Their abstract states:
Physical, mathematical and observational grounds are employed to show that there
is no physically meaningful global temperature for the Earth in the context of the issue
of global warming. While it is always possible to construct statistics for any given set of
local temperature data, an infinite range of such statistics is mathematically permissible
if physical principles provide no explicit basis for choosing among them. Distinct and
equally valid statistical rules can and do show opposite trends when applied to the
results of computations from physical models and real data in the atmosphere. A given
temperature field can be interpreted as both “warming” and “cooling” simultaneously,
making the concept of warming in the context of the issue of global warming physically
ill-posed.
And their conclusion states:
There is no global temperature.
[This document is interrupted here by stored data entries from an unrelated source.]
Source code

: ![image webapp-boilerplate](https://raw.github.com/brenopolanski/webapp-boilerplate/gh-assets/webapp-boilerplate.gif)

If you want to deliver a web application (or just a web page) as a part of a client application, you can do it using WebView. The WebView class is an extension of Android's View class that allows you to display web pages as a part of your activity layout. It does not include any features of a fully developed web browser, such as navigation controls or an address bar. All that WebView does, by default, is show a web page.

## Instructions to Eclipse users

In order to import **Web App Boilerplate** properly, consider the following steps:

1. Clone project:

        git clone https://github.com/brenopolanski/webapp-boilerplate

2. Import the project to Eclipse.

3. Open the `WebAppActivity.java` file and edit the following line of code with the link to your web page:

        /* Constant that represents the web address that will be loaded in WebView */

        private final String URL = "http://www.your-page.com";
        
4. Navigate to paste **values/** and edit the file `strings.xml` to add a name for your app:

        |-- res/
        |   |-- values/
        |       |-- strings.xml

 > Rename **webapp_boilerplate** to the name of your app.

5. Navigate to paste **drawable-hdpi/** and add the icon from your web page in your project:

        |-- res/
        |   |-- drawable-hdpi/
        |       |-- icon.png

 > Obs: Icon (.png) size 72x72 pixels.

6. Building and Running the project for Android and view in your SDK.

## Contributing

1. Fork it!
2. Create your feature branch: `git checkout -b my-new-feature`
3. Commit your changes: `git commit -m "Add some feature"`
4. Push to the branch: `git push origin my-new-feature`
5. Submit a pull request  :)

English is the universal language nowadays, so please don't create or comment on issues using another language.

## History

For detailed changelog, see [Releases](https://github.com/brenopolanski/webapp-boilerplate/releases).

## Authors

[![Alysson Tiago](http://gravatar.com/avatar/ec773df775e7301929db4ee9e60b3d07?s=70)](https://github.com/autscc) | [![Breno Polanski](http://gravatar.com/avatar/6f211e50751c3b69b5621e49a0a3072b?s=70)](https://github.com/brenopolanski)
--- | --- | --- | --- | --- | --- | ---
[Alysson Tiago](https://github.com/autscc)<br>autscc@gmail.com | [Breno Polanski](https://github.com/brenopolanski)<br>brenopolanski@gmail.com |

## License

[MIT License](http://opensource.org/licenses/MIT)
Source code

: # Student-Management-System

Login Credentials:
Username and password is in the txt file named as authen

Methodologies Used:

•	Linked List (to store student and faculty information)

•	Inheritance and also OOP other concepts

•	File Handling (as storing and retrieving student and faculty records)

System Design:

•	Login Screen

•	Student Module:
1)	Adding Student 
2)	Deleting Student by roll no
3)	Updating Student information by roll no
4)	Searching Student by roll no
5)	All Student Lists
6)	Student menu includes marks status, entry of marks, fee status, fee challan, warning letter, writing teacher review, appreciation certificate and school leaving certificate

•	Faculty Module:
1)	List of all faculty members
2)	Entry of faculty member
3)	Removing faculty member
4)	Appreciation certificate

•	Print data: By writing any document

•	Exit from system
The reasons lie in the properties of the equation of state
governing local thermodynamic equilibrium, and the implications cannot be avoided by substituting statistics for physics. Since temperature is an intensive variable, the total temperature is meaningless in terms of the system being measured, and hence any one simple average has no necessary meaning. Neither does temperature have a constant proportional relationship with energy or other extensive thermodynamic properties.Averages of the Earth’s temperature field are thus devoid of a physical context which
would indicate how they are to be interpreted, or what meaning can be attached to changes
in their levels, up or down. Statistics cannot stand in as a replacement for the missing physics because data alone are context-free. Assuming a context only leads to paradoxes such as
simultaneous warming and cooling in the same system based on arbitrary choice in some
free parameter. Considering even a restrictive class of admissible coordinate transformations yields families of averaging rules that likewise generate opposite trends in the same data,
and by implication indicating contradictory rankings of years in terms of warmth.
The physics provides no guidance as to which interpretation of the data is warranted.
Since arbitrary indexes are being used to measure a physically non-existent quantity, it is
not surprising that different formulae yield different results with no apparent way to select
among them.The purpose of this paper was to explain the fundamental meaninglessness of so-called
global temperature data. The problem can be (and has been) happily ignored in the name of
the empirical study of climate. But nature is not obliged to respect our statistical conventions and conceptual shortcuts. Debates over the levels and trends in so-called global temperatures will continue interminably, as will disputes over the significance of these things for the human experience of climate, until some physical basis is established for the meaningful measurement of climate variables, if indeed that is even possible.It may happen that one particular average will one day prove to stand out with some
special physical significance. However, that is not so today. The burden rests with those
who calculate these statistics to prove their logic and value in terms of the governing dynamical equations, let alone the wider, less technical, contexts in which they are commonly
encountered.
If someone can rebut this, and show that a "global average temperature" or "global temperature anomaly" has any physical meaning, please let me know with some links.